Check that there is robust market activity on the stocks' options, particularly the calls within 10-20% of the current price and with about six months until expiration.  These are the options in the sweet spot for this method. 

Also check the last several ex-dividend dates for the stocks on your target list.  I found it helpful to make a column of these expressed as weeks within each calendar quarter, so they looked like M1W3 for 1st month (Jan, Apr, Jul and Oct) Week 3, and M3W4 for 3rd month (Mar, Jun, Sep, Dec) Week 4, and so on.  You need to own the stock on the ex-dividend date to get paid that quarter's dividend.  You do NOT necessarily need to own it on the date the dividend is paid, which can be several weeks later.  Once you have seen the last few historical ex-dividend dates, you can predict the next couple to within a few days.  This will guide your choice of options expiration date.

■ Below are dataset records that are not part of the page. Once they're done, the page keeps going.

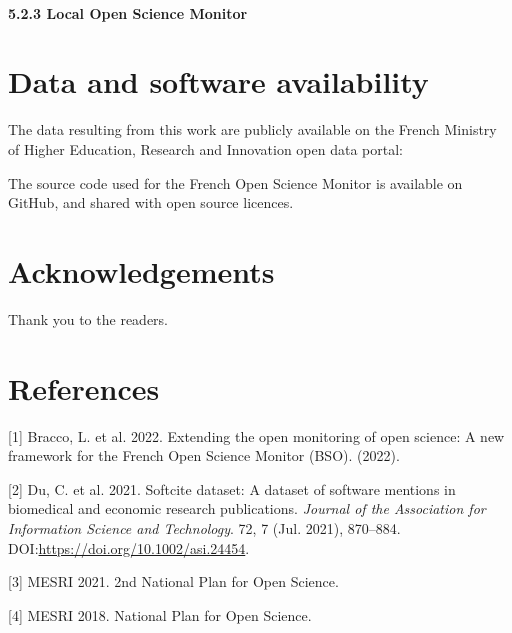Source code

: \documentclass[
]{article}
\newenvironment{cslreferences}%
  {}%
  {\par}
\begin{document}
\hypertarget{local-open-science-monitor}{%
\paragraph{5.2.3 Local Open Science
Monitor}\label{local-open-science-monitor}}

\hypertarget{data-and-software-availability}{%
\section{Data and software
availability}\label{data-and-software-availability}}

The data resulting from this work are publicly available on the French
Ministry of Higher Education, Research and Innovation open data portal:

The source code used for the French Open Science Monitor is available on
GitHub, and shared with open source licences.

\hypertarget{acknowledgements}{%
\section{Acknowledgements}\label{acknowledgements}}

Thank you to the readers.

\hypertarget{references}{%
\section*{References}\label{references}}

\hypertarget{refs}{}
\begin{cslreferences}
\leavevmode\hypertarget{ref-bracco_extending_2022}{}%
{[}1{]} Bracco, L. et al. 2022. Extending the open monitoring of open
science: A new framework for the French Open Science Monitor (BSO).
(2022).

\leavevmode\hypertarget{ref-du_softcite_2021}{}%
{[}2{]} Du, C. et al. 2021. Softcite dataset: A dataset of software
mentions in biomedical and economic research publications. \emph{Journal
of the Association for Information Science and Technology}. 72, 7 (Jul.
2021), 870--884. DOI:\url{https://doi.org/10.1002/asi.24454}.

\leavevmode\hypertarget{ref-mesri_2nd_2021}{}%
{[}3{]} MESRI 2021. 2nd National Plan for Open Science.

\leavevmode\hypertarget{ref-mesri_national_2018}{}%
{[}4{]} MESRI 2018. National Plan for Open Science.
\end{cslreferences}
\end{document}
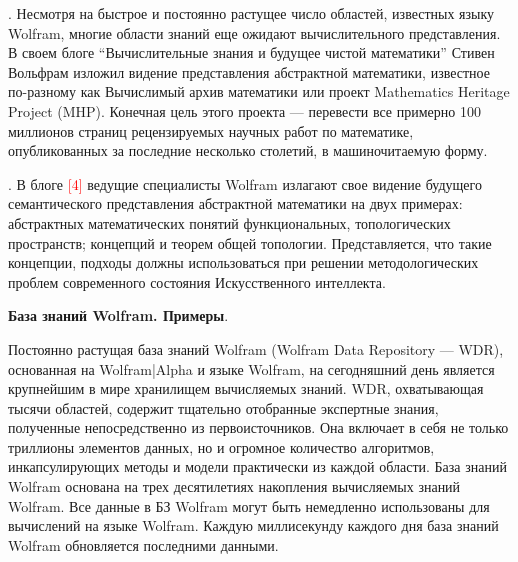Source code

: . Несмотря на быстрое и постоянно растущее число областей, известных языку Wolfram, многие области знаний еще ожидают вычислительного представления. В своем блоге ``Вычислительные знания и будущее чистой математики'' Стивен Вольфрам изложил видение представления абстрактной математики, известное по-разному как Вычислимый архив математики или проект Mathematics Heritage Project (MHP). Конечная цель этого проекта --- перевести все примерно 100 миллионов страниц рецензируемых научных работ по математике, опубликованных за последние несколько столетий, в машиночитаемую форму.

. 
В блоге \textcolor{red}{[4]} ведущие специалисты Wolfram излагают свое видение будущего семантического представления абстрактной математики на двух примерах: абстрактных математических понятий функциональных, топологических пространств; концепций и теорем общей топологии. 
Представляется, что такие концепции, подходы должны использоваться при решении методологических проблем современного состояния Искусственного интеллекта. 

\textbf{База знаний Wolfram. Примеры}.

Постоянно растущая база знаний Wolfram (Wolfram
Data Repository --- WDR), основанная на Wolfram|Alpha и языке Wolfram, на сегодняшний день является крупнейшим в мире хранилищем вычисляемых знаний. 
WDR, охватывающая тысячи областей, содержит тщательно отобранные экспертные знания, полученные непосредственно из первоисточников. 
Она включает в себя не только триллионы элементов данных, но и огромное количество алгоритмов, инкапсулирующих методы и модели практически из каждой области.
База знаний Wolfram основана на трех десятилетиях накопления вычисляемых знаний Wolfram. Все данные в БЗ Wolfram могут быть немедленно использованы для вычислений на языке Wolfram. Каждую миллисекунду каждого дня база знаний Wolfram обновляется последними данными. 

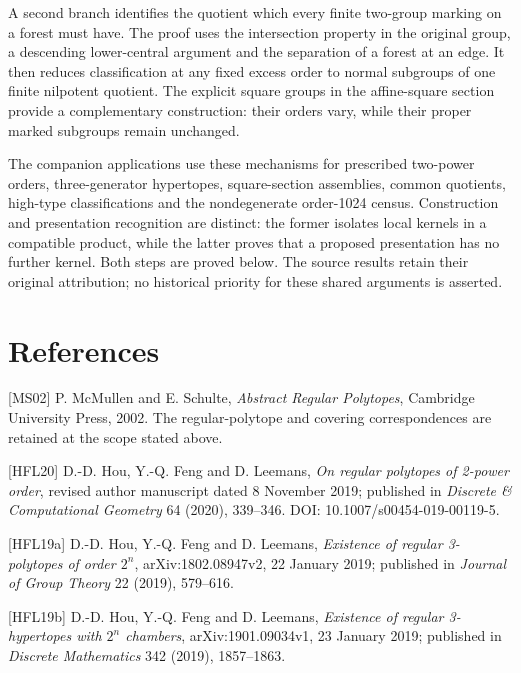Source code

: A second branch identifies the quotient which every finite two-group
marking on a forest must have. The proof uses the intersection property
in the original group, a descending lower-central argument and the
separation of a forest at an edge. It then reduces classification at any
fixed excess order to normal subgroups of one finite nilpotent quotient.
The explicit square groups in the affine-square section provide a complementary
construction: their orders vary, while their proper marked subgroups
remain unchanged.

The companion applications use these mechanisms for prescribed two-power
orders, three-generator hypertopes, square-section assemblies, common
quotients, high-type classifications and the nondegenerate order-1024 census.
Construction and presentation recognition are distinct: the former isolates
local kernels in a compatible product, while the latter proves that a proposed
presentation has no further kernel. Both steps are proved below. The source
results retain their original attribution; no historical priority for these
shared arguments is asserted.











\section*{References}
{[}MS02{]} P. McMullen and E. Schulte, \emph{Abstract Regular
Polytopes}, Cambridge University Press, 2002. The regular-polytope and
covering correspondences are retained at the scope stated above.

{[}HFL20{]} D.-D. Hou, Y.-Q. Feng and D. Leemans, \emph{On regular
polytopes of 2-power order}, revised author manuscript dated 8 November
2019; published in \emph{Discrete \& Computational Geometry} 64 (2020),
339--346. DOI: 10.1007/s00454-019-00119-5.

{[}HFL19a{]} D.-D. Hou, Y.-Q. Feng and D. Leemans, \emph{Existence of
regular 3-polytopes of order \(2^n\)}, arXiv:1802.08947v2, 22 January
2019; published in \emph{Journal of Group Theory} 22 (2019), 579--616.

{[}HFL19b{]} D.-D. Hou, Y.-Q. Feng and D. Leemans, \emph{Existence of
regular 3-hypertopes with \(2^n\) chambers}, arXiv:1901.09034v1, 23
January 2019; published in \emph{Discrete Mathematics} 342 (2019),
1857--1863.

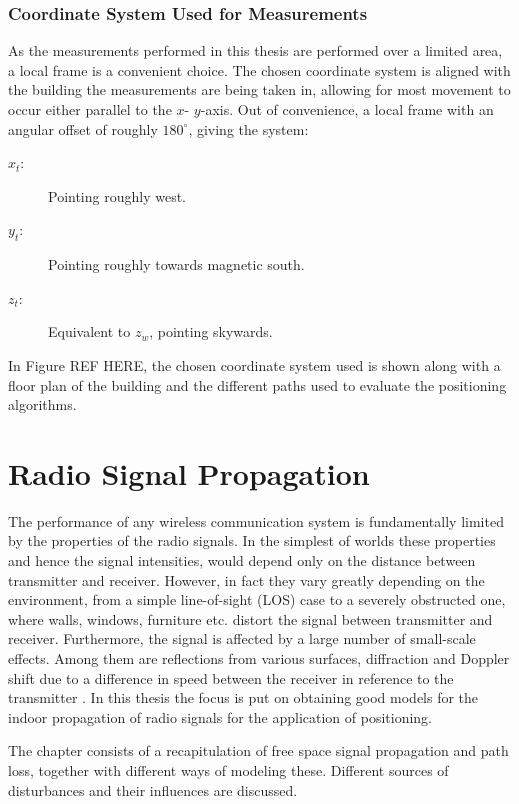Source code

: \documentclass{LTHthesis}
\begin{document}
%
\subsection{Coordinate System Used for Measurements}
%
%
As the measurements performed in this thesis are performed over a limited area, a local frame is a convenient choice. The chosen coordinate system is aligned with the building the measurements are being taken in, allowing for most movement to occur either parallel to the $x$- $y$-axis. Out of convenience, a local frame with an angular offset of roughly $180^\circ$, giving the system:
%
\begin{description}
\item[$x_t$:] Pointing roughly west. 
\item[$y_t$:] Pointing roughly towards magnetic south.
\item[$z_t$:] Equivalent to $z_w$, pointing skywards.
\end{description}
%
In Figure REF HERE, the chosen coordinate system used is shown along with a floor plan of the building and the different paths used to evaluate the positioning algorithms.
%
\chapter{Radio Signal Propagation}
%
\label{chap:RSP}
%
The performance of any wireless communication system is fundamentally limited by the properties of the radio signals. In the simplest of worlds these properties and hence the signal intensities, would depend only on the distance between transmitter and receiver. However, in fact they vary greatly depending on the environment, from a simple line-of-sight (LOS) case to a severely obstructed one, where walls, windows, furniture etc. distort the signal between transmitter and receiver. Furthermore, the signal is affected by a large number of small-scale effects. Among them are reflections from various surfaces, diffraction and Doppler shift due to a difference in speed between the receiver in reference to the transmitter \cite{rappaport96}. In this thesis the focus is put on obtaining good models for the indoor propagation of radio signals for the application of positioning. 

The chapter consists of a recapitulation of free space signal propagation and path loss, together with different ways of modeling these. Different sources of disturbances and their influences are discussed. 
%
\end{document}
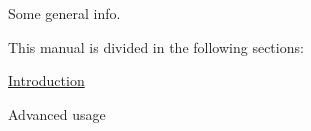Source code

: Some general info.

This manual is divided in the following sections\-:
\begin{DoxyItemize}
\item \hyperlink{intro}{Introduction}
\item Advanced usage 
\end{DoxyItemize}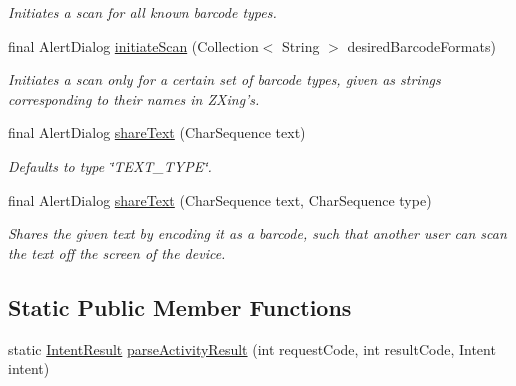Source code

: \begin{DoxyCompactItemize}
\begin{DoxyCompactList}\small\item\em Initiates a scan for all known barcode types. \end{DoxyCompactList}\item 
final Alert\-Dialog \hyperlink{classcom_1_1lakehead_1_1textbookmarket_1_1_intent_integrator_ad98353127075e67a23ba28469ea2e783}{initiate\-Scan} (Collection$<$ String $>$ desired\-Barcode\-Formats)
\begin{DoxyCompactList}\small\item\em Initiates a scan only for a certain set of barcode types, given as strings corresponding to their names in Z\-Xing's. \end{DoxyCompactList}\item 
final Alert\-Dialog \hyperlink{classcom_1_1lakehead_1_1textbookmarket_1_1_intent_integrator_a5cd66f2b7317e3fea3a4ec10b20d554a}{share\-Text} (Char\-Sequence text)
\begin{DoxyCompactList}\small\item\em Defaults to type \char`\"{}\-T\-E\-X\-T\-\_\-\-T\-Y\-P\-E\char`\"{}. \end{DoxyCompactList}\item 
final Alert\-Dialog \hyperlink{classcom_1_1lakehead_1_1textbookmarket_1_1_intent_integrator_afd60e9ddeabf93d8a3a2c6635871bf31}{share\-Text} (Char\-Sequence text, Char\-Sequence type)
\begin{DoxyCompactList}\small\item\em Shares the given text by encoding it as a barcode, such that another user can scan the text off the screen of the device. \end{DoxyCompactList}\end{DoxyCompactItemize}
\subsection*{Static Public Member Functions}
\begin{DoxyCompactItemize}
\item 
static \hyperlink{classcom_1_1lakehead_1_1textbookmarket_1_1_intent_result}{Intent\-Result} \hyperlink{classcom_1_1lakehead_1_1textbookmarket_1_1_intent_integrator_a50a341fab25e1d92cdee40192daad65e}{parse\-Activity\-Result} (int request\-Code, int result\-Code, Intent intent)
\end{DoxyCompactItemize}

You really want to buy the stock in even lots of 100 shares.  Less than 100 shares and you're locked out of the options portion of the method, which is giving up a fair bit.  So the share price needs to be affordable.  If you're starting with a small amount of money you can go to share prices as low as $10, but much lower than that makes the options sales tricky, so I would probably be looking for other things to do if I were starting with less than $1,000.

Sell Covered Calls

You now need to make sure your brokerage account is approved for options trading, to include selling covered calls.  In the firm I use, this means "Level 2" so I can sell options backed by stock I own.  It did not require me to put up any margin, which would be beyond my comfort zone at this time.

Sell covered calls with strike prices at least 5% or as much as 15% over current share price, and with expiration dates about 6 mos out.  The expiration date should fall after next two projected ex-dividend dates, so you're locked in for two payouts of quarterly dividend before the stock goes away (if it does - see below).  Pick your strike prices carefully; it may be more of an art than a science.

Let It Ride

I found the next part really difficult, I hope you have the strength to do it well: Leave it alone for now.  Set alerts for + or - 10% price moves, but if they don't fire, the time passing is what's making you money.  Every day that goes by with the price of the stock relatively stable, the option you sold is losing value.  Since you sold it at the higher price, this is a win for you.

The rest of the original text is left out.